Ringling Underground
Tom WinchesterTom Winchester attempts to deconstruct the genre of portraiture through his Daylight series. As a genre ostensibly meant to convey not only the identity of the depicted individual, but also something genuine about his or her personality, this series taps into how daylight serves as a basis upon which we interpret the world around us. In this series, each individual appears in front of a white background in natural light. The depicted individuals are artists, musicians, and yogis from Saint Petersburg and Sarasota, Florida. By utilizing lighting that doesn’t signal a sense of artificiality, and by eliminating any outside context, Daylight focuses on how these individuals’ true personalities can be conveyed.
Samantha BurnsSamantha Burns assembles her interdisciplinary works around fragmented memories, objects, and experiences. Burns obtains a surreal yet familiar quality in her small paper works composed of abstract prints and precision cuts, utilizing printmaking and paper sculpting techniques. Her images contain symbolic references to fragmented memories in the form of objects. The interaction between mental and physical objects creates a dynamic tension within her installations. Crippled and disproportionate forms are imbued with complex negotiations of memory and response. Burn’s installation works delve into the value of material possessions as a way of defining, constructing, and maintaining one’s self-concept.
Erin McCulloughBothered by the excess in the world, Erin McCullough expresses her scavenger art practice within stoic integrated forms. McCullough manipulates and revives found materials and scraps to illuminate the waste of contemporary consumer culture. The blunt honesty she finds in fragments of cement, steel scaffolding, and sawdust reflect the compartmentalized aspects of her own life. Her resourceful practice breathes new life into the city’s detritus and constructs a new, separate art-form from the tangible experience.
Victoria MayolVictoria Mayol expresses her transition from Buenos Aires to the United States developing her work around her new-found home.Through a constant fluxing state, Mayol experiences the physical space in which she inhabits, finding comfort and intrigue in the natural spaces she interacts with. Mayol integrates thread-work and mixed media into her large scale ink drawings, developing a surface design that exists the paper and creates a tangible experience.
Jamie MoriartyJamie Moriarty, a thesis student at New College of Florida, builds compelling and uncomfortable works which raise both awareness and concern of the impending dilemmas between humans and the thinking machines. By simulating a complex organism and condensing it down to key visuals such as silicone skin, painted acrylic eyes, hair, microprocessors, and various circuitry, she further integrates the two disciplines of art and technology in order to push the limits of the experience in contemporary art. Filtering her studio practice and final work through social media, Moriarty juxtaposes the social impacts and experiences of creating self, object, and dissociation.

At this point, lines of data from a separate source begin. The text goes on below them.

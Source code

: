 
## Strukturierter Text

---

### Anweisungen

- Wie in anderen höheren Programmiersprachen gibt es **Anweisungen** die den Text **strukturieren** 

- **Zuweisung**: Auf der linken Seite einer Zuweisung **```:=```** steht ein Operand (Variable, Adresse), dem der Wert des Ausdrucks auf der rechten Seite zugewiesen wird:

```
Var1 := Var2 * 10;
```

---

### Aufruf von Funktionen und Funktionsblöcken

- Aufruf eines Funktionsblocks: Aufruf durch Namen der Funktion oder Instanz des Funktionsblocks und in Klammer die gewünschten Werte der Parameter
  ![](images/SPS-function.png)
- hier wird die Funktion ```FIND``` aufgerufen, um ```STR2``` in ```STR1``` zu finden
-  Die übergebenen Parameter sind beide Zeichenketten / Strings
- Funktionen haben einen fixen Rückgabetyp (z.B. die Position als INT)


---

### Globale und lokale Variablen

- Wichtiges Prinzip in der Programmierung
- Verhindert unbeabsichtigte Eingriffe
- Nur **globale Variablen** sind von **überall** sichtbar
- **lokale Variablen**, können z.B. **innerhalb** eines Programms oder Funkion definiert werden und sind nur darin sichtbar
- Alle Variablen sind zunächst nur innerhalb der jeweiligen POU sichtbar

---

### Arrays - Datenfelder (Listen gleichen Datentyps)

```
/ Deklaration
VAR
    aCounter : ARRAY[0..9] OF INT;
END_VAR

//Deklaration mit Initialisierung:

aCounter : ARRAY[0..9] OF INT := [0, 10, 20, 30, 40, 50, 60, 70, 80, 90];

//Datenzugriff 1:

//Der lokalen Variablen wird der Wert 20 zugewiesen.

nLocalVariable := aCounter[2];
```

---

While attending a residency in NYC last year Jordan Holm began developing notions of object and detachment which opened up a layer of her work forcing Holm to think constructively and conceptually. Bits of broken asphalt and construction materials found on the streets of NYC encourage Holm to integrate form and artifice into her studio practice. Function and disruption are key to Holm’s practice, and will heavily influence her fine art thesis this spring at Ringling College of Art and Design.